Copy out every line from the records that includes "India".

EXERCISE DATA
Start of Block

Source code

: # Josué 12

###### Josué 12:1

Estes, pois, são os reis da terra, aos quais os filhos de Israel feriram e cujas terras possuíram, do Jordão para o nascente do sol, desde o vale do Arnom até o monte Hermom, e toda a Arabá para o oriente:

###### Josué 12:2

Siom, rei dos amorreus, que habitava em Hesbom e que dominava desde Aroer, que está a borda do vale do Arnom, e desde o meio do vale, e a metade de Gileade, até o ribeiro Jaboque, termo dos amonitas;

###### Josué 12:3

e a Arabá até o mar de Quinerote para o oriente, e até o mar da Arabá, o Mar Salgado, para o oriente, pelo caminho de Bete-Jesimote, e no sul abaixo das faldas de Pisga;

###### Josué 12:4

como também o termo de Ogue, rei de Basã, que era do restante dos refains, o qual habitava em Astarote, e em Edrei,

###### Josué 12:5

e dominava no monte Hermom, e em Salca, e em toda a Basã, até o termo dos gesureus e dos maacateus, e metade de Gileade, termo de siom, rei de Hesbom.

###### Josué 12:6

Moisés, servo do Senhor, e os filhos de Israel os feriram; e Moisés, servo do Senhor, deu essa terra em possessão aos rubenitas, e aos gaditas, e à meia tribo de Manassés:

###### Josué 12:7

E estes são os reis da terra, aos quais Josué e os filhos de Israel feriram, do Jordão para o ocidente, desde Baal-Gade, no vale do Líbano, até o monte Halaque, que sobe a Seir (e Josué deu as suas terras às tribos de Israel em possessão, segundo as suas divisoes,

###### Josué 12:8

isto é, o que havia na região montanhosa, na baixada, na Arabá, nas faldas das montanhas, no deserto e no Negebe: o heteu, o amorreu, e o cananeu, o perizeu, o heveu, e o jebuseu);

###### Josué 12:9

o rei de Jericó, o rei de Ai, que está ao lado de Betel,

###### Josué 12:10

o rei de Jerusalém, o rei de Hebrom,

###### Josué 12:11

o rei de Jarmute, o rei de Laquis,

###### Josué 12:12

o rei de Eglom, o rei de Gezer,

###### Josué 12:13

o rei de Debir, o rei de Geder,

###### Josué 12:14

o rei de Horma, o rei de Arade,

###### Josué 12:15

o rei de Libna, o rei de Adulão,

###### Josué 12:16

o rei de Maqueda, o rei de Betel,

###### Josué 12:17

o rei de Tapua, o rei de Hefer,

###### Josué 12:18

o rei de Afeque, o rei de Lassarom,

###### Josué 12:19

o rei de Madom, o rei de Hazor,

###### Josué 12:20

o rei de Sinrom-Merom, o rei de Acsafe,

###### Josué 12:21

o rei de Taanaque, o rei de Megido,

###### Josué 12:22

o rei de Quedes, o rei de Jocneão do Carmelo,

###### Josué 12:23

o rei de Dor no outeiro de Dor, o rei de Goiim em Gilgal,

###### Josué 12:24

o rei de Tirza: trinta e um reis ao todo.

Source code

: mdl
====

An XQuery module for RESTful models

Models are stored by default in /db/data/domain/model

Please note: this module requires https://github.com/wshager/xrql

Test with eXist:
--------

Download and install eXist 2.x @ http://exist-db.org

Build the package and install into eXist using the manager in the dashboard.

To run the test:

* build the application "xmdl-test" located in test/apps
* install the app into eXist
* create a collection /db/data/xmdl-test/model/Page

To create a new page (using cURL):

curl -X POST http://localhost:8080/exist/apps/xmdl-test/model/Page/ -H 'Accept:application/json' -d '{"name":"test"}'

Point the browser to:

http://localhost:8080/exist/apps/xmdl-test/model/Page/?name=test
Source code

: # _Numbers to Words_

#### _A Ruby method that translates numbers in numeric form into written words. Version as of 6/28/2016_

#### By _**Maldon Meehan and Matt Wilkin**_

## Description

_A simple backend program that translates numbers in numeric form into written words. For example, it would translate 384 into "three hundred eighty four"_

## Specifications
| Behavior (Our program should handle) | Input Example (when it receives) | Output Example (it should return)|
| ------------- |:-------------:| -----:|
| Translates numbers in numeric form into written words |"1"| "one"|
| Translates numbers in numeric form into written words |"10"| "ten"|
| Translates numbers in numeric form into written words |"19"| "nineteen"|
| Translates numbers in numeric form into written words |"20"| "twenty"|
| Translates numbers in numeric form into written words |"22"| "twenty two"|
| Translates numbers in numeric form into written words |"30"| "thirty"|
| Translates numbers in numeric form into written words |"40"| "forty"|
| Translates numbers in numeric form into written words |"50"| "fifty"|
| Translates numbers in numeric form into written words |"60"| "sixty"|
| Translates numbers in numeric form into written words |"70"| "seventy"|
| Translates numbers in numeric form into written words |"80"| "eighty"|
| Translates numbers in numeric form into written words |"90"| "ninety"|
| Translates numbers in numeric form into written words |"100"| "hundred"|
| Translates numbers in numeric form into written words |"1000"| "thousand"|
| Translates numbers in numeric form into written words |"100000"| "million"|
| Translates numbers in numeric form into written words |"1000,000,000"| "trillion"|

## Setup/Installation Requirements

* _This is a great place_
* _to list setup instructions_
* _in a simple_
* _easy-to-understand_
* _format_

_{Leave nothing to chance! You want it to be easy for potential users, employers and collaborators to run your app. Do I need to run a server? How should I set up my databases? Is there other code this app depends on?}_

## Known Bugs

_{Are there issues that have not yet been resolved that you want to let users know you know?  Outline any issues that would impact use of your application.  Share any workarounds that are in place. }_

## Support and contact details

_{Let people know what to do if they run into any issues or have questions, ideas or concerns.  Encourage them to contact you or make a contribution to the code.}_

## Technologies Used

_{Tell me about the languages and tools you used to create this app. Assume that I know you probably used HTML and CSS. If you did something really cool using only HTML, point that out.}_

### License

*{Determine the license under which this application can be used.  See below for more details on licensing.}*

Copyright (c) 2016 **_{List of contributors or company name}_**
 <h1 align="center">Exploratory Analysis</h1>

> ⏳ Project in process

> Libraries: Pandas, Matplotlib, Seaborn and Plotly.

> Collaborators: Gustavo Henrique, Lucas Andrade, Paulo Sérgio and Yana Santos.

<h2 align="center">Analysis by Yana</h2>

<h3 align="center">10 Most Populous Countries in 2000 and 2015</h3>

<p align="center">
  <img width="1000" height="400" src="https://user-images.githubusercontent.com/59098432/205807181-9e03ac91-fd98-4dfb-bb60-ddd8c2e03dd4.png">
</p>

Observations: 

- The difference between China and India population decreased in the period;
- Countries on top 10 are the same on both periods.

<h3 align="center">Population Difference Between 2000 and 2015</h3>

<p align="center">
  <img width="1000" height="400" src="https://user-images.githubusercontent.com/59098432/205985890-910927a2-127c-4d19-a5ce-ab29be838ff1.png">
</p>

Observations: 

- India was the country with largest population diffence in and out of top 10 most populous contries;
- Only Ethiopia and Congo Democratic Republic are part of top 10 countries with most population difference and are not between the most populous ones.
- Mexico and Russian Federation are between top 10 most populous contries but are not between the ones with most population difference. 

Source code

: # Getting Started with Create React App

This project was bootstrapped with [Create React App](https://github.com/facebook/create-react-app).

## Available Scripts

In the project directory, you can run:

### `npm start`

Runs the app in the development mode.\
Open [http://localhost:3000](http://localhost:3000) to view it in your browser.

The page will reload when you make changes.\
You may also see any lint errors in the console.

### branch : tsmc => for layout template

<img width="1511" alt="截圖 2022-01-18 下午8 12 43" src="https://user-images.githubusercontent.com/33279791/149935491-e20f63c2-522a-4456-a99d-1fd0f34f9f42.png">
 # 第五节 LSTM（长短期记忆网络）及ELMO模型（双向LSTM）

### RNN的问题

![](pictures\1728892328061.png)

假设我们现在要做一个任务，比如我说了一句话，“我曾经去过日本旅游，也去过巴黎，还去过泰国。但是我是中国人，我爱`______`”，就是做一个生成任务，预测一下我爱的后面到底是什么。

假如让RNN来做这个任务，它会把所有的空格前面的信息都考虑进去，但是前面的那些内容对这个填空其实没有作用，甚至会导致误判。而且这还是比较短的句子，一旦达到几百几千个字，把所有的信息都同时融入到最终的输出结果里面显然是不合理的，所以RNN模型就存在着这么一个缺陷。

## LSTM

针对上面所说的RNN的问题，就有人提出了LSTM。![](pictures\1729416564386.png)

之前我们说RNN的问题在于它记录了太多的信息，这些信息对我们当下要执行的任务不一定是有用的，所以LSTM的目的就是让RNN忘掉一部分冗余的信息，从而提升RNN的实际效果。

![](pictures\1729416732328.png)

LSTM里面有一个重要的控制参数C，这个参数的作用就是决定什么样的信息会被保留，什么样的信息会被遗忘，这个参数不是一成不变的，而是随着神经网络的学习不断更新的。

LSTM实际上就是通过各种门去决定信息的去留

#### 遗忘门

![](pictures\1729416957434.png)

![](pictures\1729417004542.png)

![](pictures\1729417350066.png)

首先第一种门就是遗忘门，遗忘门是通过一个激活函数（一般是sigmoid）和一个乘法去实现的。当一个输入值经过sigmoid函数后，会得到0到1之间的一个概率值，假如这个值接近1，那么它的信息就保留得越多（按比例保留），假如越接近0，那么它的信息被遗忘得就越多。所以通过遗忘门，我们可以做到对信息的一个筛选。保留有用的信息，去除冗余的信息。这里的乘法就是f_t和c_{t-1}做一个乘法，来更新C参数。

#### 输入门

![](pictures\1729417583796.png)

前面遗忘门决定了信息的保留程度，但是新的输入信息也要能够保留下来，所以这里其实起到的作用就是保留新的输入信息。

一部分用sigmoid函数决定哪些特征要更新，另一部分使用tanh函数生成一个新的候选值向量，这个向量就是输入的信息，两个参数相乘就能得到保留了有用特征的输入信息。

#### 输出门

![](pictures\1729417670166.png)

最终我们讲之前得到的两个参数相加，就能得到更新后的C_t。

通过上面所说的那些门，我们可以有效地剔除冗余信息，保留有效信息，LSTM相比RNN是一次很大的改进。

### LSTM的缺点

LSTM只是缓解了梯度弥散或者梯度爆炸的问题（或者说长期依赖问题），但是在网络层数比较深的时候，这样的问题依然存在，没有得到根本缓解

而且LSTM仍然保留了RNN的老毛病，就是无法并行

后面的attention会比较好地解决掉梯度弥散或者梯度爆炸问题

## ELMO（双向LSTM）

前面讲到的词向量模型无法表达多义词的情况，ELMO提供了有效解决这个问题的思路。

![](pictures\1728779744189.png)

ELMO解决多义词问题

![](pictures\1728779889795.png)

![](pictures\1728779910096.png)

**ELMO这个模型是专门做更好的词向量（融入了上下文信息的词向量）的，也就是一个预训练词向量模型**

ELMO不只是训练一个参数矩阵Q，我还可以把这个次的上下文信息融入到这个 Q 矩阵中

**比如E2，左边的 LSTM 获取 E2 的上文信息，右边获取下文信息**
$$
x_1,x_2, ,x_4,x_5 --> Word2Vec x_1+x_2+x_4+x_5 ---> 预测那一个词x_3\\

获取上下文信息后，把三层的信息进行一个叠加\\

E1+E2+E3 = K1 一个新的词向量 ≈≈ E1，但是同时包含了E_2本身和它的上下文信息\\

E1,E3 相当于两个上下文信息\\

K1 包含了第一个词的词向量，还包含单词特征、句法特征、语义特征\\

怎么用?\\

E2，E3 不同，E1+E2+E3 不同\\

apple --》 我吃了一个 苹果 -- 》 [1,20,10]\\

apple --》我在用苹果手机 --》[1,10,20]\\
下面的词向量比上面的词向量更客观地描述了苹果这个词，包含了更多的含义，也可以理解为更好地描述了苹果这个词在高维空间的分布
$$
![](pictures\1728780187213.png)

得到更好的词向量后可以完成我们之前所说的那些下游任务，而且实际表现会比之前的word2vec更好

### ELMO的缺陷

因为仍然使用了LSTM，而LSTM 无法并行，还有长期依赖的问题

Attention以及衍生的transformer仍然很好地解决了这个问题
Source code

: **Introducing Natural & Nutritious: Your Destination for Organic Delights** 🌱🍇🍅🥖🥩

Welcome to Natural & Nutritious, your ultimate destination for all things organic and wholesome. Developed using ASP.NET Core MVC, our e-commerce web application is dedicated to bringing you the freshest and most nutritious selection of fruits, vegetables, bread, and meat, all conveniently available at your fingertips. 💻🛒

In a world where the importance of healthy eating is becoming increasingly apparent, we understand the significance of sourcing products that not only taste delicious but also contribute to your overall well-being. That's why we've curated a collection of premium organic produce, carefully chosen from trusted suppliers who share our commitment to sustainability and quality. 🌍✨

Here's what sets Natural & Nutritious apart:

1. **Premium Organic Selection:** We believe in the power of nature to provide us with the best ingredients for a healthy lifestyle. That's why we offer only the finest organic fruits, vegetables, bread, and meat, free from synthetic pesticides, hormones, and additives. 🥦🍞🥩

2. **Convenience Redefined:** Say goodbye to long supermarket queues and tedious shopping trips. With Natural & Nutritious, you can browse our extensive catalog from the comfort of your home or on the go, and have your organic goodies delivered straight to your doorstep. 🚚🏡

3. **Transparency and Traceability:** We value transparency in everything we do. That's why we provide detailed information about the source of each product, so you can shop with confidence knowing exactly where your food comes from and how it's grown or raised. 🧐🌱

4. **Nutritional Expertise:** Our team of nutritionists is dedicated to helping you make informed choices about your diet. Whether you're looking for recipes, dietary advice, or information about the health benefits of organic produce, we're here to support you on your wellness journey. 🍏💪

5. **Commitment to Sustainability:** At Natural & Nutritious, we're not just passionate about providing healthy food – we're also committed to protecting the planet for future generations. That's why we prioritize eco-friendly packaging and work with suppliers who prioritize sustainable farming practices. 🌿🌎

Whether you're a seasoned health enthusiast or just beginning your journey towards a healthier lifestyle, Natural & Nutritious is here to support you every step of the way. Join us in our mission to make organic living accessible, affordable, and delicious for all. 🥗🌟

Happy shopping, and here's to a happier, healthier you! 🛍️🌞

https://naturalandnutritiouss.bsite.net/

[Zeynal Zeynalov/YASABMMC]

End of Block

RESPONSE AREA
- The difference between China and India population decreased in the period;
- India was the country with largest population diffence in and out of top 10 most populous contries;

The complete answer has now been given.